A model for structural rearrangements during late stages of 40S subunit maturation. (A) Proposed model for the function of ribosome assembly factors in 40S assembly. Binding of assembly factors (AF) to RNA is required to maintain a more flexible conformation. Their presence allows the assembly of ribosomal proteins (RP) but prevent that these RPs adopt their final conformation. At some point during the maturation pathway, the system receives a signal that certain ribosome assembly/RNA folding steps have been completed and AFs are no longer needed. Their release could be triggered through phosphorylation (such as Hrr25-dependent phosphorylation of Enp1 and Ltv1). This allows completion of RNA folding steps and binding of late RPs. (B and C) Model for rearrangements that take place in the head domain during late stages of 40S assembly. In early and middle pre-40S complexes, binding of Ltv1 and Enp1 to the head domain is required to maintain a more flexible conformation in the 3′ major domain.
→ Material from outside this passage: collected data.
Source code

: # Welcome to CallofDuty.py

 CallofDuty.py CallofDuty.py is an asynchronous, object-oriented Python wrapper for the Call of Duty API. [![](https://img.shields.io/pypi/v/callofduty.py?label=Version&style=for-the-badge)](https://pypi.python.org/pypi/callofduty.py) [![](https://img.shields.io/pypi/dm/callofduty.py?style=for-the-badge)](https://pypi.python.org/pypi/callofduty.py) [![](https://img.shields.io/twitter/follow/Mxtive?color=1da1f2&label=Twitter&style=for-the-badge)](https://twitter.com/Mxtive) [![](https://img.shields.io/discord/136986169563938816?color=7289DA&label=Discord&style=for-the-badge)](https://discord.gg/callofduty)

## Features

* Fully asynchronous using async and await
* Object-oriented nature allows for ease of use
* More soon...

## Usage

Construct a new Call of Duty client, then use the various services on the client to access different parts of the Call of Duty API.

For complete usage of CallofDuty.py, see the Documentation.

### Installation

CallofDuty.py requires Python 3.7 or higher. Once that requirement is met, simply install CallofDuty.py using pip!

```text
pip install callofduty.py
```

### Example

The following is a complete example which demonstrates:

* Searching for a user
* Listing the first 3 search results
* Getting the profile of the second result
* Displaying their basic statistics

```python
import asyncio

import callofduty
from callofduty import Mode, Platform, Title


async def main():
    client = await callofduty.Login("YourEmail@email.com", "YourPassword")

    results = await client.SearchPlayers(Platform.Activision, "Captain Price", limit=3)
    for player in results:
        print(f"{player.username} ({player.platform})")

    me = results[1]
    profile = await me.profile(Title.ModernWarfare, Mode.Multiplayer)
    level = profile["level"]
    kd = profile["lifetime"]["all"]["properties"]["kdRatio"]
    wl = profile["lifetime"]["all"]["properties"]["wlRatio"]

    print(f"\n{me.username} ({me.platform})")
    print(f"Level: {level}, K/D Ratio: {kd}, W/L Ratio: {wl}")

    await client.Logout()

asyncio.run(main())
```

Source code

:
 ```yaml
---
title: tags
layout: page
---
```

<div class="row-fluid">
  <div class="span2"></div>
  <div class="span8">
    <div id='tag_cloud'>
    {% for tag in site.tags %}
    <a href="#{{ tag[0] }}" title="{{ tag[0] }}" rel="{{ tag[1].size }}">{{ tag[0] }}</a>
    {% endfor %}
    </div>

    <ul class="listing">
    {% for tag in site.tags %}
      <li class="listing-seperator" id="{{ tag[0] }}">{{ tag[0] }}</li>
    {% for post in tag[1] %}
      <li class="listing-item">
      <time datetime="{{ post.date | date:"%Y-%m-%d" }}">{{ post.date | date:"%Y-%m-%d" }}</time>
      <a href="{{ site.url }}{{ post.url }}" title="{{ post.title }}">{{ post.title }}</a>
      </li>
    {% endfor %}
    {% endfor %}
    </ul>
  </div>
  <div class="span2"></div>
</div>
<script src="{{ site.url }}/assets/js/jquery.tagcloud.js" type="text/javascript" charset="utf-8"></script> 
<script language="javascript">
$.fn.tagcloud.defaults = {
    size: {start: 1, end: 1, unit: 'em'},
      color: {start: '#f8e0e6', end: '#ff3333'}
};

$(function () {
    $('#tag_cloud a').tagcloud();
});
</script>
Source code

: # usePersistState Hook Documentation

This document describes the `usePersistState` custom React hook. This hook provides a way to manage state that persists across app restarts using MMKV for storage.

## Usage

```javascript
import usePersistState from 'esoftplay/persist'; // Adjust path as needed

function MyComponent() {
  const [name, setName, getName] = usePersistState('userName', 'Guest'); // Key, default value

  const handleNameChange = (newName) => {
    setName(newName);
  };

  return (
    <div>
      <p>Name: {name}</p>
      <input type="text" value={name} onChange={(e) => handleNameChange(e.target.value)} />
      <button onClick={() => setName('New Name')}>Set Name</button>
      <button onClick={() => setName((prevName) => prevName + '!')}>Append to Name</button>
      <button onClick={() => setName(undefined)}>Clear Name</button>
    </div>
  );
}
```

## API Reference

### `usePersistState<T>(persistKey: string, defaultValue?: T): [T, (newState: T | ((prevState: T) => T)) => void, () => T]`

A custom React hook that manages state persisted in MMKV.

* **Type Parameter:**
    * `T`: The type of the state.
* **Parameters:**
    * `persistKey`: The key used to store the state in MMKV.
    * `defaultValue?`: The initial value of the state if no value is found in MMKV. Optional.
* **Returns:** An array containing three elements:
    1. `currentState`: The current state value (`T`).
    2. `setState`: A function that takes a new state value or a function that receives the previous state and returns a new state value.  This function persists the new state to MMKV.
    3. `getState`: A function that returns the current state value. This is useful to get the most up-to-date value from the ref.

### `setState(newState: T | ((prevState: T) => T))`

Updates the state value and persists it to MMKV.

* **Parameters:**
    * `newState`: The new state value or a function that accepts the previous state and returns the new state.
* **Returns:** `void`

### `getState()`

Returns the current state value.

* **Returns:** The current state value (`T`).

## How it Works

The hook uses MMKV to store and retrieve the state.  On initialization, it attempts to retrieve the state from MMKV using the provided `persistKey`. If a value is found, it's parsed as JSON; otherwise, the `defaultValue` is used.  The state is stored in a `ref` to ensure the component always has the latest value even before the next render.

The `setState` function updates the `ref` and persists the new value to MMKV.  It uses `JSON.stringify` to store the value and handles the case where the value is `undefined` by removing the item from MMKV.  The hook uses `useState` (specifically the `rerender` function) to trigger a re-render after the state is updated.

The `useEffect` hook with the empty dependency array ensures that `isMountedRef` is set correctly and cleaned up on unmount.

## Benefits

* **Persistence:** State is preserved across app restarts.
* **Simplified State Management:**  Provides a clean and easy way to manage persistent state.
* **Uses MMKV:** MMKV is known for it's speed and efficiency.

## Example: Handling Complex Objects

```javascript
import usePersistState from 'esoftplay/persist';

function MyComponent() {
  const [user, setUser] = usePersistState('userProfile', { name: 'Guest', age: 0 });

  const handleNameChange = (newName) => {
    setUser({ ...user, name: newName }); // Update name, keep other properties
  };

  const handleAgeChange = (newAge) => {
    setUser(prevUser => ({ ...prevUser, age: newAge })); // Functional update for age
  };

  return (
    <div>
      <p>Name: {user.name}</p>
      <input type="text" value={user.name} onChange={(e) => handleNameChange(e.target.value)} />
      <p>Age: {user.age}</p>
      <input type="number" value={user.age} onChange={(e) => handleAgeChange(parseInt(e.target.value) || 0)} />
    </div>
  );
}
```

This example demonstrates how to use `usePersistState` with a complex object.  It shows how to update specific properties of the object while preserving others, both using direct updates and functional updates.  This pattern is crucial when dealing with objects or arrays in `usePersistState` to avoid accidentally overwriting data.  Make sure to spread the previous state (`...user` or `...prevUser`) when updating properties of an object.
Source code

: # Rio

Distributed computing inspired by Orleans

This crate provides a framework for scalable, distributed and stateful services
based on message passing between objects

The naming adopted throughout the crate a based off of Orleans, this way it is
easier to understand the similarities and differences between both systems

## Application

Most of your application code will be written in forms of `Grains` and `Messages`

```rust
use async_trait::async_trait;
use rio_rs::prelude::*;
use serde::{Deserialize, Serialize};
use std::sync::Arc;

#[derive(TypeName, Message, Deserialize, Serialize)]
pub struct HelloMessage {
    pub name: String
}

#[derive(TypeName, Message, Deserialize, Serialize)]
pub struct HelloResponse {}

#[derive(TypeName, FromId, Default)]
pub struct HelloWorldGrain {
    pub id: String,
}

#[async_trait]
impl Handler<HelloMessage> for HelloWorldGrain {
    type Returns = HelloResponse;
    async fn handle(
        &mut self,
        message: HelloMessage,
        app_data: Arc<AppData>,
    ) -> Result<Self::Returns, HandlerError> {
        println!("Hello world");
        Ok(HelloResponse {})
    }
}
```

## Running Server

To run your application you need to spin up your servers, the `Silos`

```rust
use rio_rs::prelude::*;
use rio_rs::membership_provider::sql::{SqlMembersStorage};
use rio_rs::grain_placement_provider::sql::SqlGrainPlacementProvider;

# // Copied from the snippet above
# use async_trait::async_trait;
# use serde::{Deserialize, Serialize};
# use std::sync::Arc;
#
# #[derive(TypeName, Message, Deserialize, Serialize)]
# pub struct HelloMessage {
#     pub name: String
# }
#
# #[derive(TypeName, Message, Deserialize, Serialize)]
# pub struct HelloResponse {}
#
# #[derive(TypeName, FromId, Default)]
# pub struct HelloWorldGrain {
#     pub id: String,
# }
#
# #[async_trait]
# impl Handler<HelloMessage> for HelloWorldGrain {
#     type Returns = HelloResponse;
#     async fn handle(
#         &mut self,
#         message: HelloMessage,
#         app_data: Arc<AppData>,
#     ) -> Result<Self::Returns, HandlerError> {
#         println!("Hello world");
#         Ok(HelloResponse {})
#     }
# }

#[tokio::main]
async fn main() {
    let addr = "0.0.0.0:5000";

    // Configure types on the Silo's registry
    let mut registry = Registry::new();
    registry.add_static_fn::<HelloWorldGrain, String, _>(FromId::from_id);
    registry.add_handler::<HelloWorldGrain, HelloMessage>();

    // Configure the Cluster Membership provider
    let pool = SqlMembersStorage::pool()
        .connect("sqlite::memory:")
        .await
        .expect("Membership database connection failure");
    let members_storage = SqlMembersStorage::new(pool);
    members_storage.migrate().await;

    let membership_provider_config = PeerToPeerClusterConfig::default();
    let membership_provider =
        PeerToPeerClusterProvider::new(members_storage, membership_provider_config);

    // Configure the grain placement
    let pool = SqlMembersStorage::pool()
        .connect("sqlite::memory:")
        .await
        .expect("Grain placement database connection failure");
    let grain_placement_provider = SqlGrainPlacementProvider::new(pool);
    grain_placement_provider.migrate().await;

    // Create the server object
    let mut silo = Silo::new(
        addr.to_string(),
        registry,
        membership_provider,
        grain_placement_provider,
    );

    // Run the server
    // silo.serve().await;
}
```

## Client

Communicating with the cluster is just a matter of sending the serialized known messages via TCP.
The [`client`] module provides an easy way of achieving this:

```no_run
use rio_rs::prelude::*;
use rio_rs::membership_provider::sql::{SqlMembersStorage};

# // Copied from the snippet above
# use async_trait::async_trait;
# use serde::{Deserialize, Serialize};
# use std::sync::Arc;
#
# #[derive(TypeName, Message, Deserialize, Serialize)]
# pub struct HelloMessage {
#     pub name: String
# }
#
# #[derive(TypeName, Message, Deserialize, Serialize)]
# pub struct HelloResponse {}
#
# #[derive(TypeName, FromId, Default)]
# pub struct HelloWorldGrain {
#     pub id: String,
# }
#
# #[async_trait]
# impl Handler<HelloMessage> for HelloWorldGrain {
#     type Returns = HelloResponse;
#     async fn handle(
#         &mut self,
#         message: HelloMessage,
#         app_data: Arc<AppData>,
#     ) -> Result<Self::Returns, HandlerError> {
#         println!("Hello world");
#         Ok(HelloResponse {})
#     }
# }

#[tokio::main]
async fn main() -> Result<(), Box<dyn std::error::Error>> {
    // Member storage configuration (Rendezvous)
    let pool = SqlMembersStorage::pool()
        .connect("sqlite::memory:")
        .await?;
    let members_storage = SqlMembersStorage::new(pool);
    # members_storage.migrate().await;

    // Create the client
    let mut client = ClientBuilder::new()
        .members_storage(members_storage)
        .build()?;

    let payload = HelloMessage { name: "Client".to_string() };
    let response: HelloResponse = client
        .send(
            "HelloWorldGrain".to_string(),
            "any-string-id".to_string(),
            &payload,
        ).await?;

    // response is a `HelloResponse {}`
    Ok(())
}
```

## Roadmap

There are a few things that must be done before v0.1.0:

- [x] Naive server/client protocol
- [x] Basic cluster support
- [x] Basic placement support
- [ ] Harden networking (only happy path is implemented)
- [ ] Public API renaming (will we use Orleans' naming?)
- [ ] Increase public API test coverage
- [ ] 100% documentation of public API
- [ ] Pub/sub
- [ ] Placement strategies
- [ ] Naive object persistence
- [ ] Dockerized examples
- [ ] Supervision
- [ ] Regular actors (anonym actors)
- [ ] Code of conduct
Rps3, Rps17, Rps20 and Rps17 assemble into pre-ribosomes but do not adopt their final conformation. Hrr25 phosphorylation of Ltv1 and Enp1 triggers their release, allowing late RNA folding steps and assembly of head domain r-proteins to be completed. We propose that Rio2 and Tsr1 are released shortly afterward (B) and Rio1 enters the assembly pathway. The exact function of Rio1, however, remains unclear.